Report the number of lines in the records below that hold "sutil", and leave out everything else.

Supplied data:
>>>>>

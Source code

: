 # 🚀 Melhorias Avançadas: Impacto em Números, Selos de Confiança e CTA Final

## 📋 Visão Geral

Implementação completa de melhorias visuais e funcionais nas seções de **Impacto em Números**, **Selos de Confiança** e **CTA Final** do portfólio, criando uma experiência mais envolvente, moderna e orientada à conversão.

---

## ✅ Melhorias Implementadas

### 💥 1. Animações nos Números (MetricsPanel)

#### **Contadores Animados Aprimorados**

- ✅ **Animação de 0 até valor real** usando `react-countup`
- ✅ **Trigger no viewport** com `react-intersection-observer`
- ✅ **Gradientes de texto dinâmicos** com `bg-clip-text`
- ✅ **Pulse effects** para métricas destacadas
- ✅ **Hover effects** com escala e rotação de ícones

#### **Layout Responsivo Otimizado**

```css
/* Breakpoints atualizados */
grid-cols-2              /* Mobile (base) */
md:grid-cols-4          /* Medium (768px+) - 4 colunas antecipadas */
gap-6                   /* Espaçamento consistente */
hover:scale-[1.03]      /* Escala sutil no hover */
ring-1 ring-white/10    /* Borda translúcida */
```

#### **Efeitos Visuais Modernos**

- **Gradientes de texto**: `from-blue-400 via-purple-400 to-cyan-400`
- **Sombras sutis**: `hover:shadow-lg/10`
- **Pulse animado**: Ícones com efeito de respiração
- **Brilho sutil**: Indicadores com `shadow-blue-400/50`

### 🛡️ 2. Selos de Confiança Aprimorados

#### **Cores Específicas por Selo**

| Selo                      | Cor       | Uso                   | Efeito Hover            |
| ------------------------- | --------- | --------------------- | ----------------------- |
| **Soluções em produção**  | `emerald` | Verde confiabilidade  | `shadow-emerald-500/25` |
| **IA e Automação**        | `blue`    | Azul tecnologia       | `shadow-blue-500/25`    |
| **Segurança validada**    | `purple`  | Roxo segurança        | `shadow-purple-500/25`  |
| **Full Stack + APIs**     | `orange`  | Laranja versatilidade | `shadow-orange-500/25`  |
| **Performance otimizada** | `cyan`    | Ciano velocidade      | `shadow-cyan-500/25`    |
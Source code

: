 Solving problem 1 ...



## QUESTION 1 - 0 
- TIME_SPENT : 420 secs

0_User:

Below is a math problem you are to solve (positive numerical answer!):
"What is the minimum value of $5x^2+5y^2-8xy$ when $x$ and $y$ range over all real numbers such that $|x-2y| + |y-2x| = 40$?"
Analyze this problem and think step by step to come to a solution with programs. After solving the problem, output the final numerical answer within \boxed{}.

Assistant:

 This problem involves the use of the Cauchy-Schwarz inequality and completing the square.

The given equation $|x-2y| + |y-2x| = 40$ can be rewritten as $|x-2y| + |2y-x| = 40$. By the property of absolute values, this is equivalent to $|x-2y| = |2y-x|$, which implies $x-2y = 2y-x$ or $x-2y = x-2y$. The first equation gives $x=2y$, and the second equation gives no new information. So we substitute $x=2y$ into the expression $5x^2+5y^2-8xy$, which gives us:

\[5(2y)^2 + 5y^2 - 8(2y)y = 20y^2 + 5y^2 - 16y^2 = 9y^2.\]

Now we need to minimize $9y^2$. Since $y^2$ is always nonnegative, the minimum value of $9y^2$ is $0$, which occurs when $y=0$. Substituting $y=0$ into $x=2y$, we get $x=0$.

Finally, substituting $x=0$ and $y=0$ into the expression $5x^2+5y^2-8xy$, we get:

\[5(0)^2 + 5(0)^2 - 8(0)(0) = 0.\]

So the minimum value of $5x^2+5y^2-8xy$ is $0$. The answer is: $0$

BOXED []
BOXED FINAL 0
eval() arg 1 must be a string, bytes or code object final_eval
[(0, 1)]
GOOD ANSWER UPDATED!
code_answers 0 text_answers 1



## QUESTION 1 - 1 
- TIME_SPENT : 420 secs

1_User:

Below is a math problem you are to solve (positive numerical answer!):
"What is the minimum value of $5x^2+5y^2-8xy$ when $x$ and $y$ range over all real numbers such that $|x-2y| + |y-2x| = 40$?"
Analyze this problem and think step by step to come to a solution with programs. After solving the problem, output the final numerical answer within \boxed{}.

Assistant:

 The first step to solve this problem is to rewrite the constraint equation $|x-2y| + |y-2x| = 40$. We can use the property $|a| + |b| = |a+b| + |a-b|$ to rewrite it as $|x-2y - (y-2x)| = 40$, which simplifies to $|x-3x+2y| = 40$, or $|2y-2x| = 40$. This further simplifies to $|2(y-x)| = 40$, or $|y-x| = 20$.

<<<<<

Task answer:
2